### [What needs to be done]
For the entries below, report every line that includes the word "analysis".

------------------------

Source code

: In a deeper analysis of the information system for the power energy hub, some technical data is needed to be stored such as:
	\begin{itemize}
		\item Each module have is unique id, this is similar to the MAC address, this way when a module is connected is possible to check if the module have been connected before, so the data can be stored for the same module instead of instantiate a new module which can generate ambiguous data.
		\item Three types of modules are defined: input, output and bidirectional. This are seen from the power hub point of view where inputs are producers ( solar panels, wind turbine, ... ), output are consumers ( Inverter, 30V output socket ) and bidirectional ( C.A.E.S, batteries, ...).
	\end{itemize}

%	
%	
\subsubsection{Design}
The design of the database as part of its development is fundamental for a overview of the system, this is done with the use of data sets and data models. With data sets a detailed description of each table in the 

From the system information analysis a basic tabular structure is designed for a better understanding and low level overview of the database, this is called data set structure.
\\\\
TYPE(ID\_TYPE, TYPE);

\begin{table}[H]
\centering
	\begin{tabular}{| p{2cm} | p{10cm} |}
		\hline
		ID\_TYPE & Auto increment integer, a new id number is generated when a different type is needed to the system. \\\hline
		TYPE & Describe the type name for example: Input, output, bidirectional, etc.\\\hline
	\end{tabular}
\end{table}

------------------------

### [Result of the exercise]
: In a deeper analysis of the information system for the power energy hub, some technical data is needed to be stored such as:
From the system information analysis a basic tabular structure is designed for a better understanding and low level overview of the database, this is called data set structure.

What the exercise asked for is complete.